Da cozinha planejada escondi
aquela caneca com a nossa foto:
tirei o seu sorriso do café com leite.

Voltarei pra neblina.
Voltarei a viver me esquivando dos
carros e retornando de mãos alheias
na frustração laminada da madrugada.
Vou voltar a levantar pesos e a ler Danto nos
sábados a noite enquanto o funk faz a
madrugada clamar no baile do morro vizinho.

Na semana passada
voltando da Lapa
fui revistado pela polícia.
Com a cara na parede eu sorri e tive
vontade de dizer: “Me prenda! Pois sou
capaz de odiar do fundo do meu coração garotas
de cabelos curtos! Sou bem capaz de assassinatos
em série!” Mas o policial foi tão
simpático pediu desculpas apertou minha
mão que perdi a vontade de me entregar...
E também lembrei que era preciso voltar
pra casa de qualquer jeito:
precisava pintar meu quarto de outra
dor e mudar o colchonete de lugar.

Ando bebendo oceanos inteiros.
No meio de algum inferno (que me
salva) as garrafas soletram o seu
nome em guardanapos de papel e me aliciam
a invadir seu apartamento no meio da
madrugada só pra te dizer: “Te esqueci mas não
entendo porque estou aqui! Não entendo porque
estes copos de cerveja espumam o teu cheiro!”

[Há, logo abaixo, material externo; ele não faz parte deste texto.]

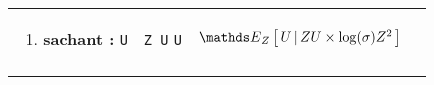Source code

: \begin{tabularx}{\linewidth}{XXXX}
\begin{enumerate}
		                                                                                     \item \textbf{sachant :} \texttt{{U}}
	                                                                                     \end{enumerate} &
	\texttt{\esploisach{Z}}
	\texttt{{Z \times \log U}}
	\texttt{{U}}
	                                                                                   & $\esploisach{Z}{ ZU \times \log(\sigma)Z ^2}{U}$                                                                                                                                                \\ \\
	\bottomrule
\end{tabularx}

É hora de fazer sacrifícios humanos para
ressuscitar a chuva e catar pedrinhas para
erigir o castelo onde reinarei por sobre
horas acrílicas por sobre postes e faróis
por sobre a cidade vadia.

Meus antebraços peludos me lembram
sua falta e sei que os pulsos são meus finalmente
para outros perfumes e para o último corte.
O mundo não vai acabar esse ano (talvez só pra
mim que a qualquer momento posso
cessar o movimento) mas o pior é continuar
em cada dia em cada coisa lembrando que
os momentos sem você são eternidades
inteiras despejadas em terrenos baldios.

O afeto entre os casais de amigos deixam
meus gestos abandonados de tudo.

domingo, 15 de abril de 2012

Oncidiuns Partidos



E as luzes do meu bairro
Parecem te chamar de volta

-Harmada


De que adianta agora as
manhãs de Cascadura as
ruas noturnas do Humaitá se
não tenho mais a capacidade de
voltar a ser nada?
A cidade me escapou suave entre
as cortinas e cada dia que
acorda não promete nada e
nada traz a não ser
esse abandono tão clichê.

Não há vida na solidão fora nós como
não há dia no abismo entre outras mãos
e o coração se descobre (não sem dor)
que realmente é um só.

Alvorecer em Madureira
madrugar no Aterro
Sofia Coppola roendo as horas dos
dias mortos e passei uma semana inteira
terrivelmente doente e esperando
indiferente
a morte chegar.
E senti sua ausência (e achei que
era a morte) em cada canto de mundo
me pondo contra as cordas
esmurrando minha cara meu baço meu peito
me sangrando a lona inteira.

Talvez a cerveja a faça
realmente feliz.
Ou a salve.
Talvez a cerveja seja uma
boa substituta para a poesia mas
nisso ela tem a vantagem: a
cerveja esquece a poesia relembra...

Bem
um dia desses
no sono irrequieto do calor absurdo
da tarde eu sonhei com nosso filho:
eu entristeci mais um pouco e
emagreci 3 quilos enquanto ela se
olhou no espelho e sorriu
sem mim e feliz
com sua Long Neck gelada e seus
lindos vermelhos cabelos cortados.

segunda-feira, 9 de abril de 2012

In Nomine


Às cinco da tarde desse
dia preto eu soube que minha
última avó não viu o
alvorecer destas horas de chuva.
E ali está o meu pai
homem forte do Maranhão (terra de
Gullar terra do romântico Gonçalves)
vergado sob o peso do desacontecimento.

Meu pai homem forte
que nunca leu um livro na vida
mas que
aparando o sol na cabeça
suportando o mundo nos ombros
pagou todos o que eu li.
Meu pai homem forte que
sozinho ergueu casas e se
dedicou ao amor de minha mãe
meu pai cujas rugas denunciam mais
os sacrifícios do que a idade
assisto se desesperar timidamente (tímido
como sempre foi) pela partida de minha avó.

Seu Luis
homem altivo
queria tristemente te dizer que sou teu
filho mas no entanto não poderei te
honrar pois esse ofício de fazer versos nunca
me trará nem uma mínima parte da
nobreza que tu carregas nos calos das mãos.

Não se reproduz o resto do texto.